- [WORK REQUIRED]: Only the line containing "take the form" and the lines after it, through the end of the data below, are to be returned, each exactly as it stands.

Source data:

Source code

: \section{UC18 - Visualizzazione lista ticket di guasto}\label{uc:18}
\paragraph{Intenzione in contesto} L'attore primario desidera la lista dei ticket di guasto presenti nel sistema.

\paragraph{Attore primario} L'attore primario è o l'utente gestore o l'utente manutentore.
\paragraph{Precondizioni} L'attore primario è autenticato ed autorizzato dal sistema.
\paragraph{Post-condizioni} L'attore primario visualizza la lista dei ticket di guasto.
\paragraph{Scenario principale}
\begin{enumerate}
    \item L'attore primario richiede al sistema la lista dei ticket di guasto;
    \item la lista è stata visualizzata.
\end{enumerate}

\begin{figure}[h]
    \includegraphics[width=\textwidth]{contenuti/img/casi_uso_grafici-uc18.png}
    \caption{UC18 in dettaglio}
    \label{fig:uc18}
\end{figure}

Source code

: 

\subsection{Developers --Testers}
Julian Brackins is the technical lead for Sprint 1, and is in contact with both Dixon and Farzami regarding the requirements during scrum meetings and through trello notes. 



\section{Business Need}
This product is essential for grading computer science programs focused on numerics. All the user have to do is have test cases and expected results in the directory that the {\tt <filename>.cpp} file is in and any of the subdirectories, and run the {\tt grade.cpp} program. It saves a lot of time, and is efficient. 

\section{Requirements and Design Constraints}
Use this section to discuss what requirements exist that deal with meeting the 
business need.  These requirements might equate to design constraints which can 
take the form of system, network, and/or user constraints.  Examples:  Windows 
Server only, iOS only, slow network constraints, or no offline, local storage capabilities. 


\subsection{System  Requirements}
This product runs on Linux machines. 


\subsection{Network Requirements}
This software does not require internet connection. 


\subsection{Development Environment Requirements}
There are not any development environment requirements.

- [ANSWER FOR THE TASK]:
take the form of system, network, and/or user constraints.  Examples:  Windows 
Server only, iOS only, slow network constraints, or no offline, local storage capabilities. 


\subsection{System  Requirements}
This product runs on Linux machines. 


\subsection{Network Requirements}
This software does not require internet connection. 


\subsection{Development Environment Requirements}
There are not any development environment requirements.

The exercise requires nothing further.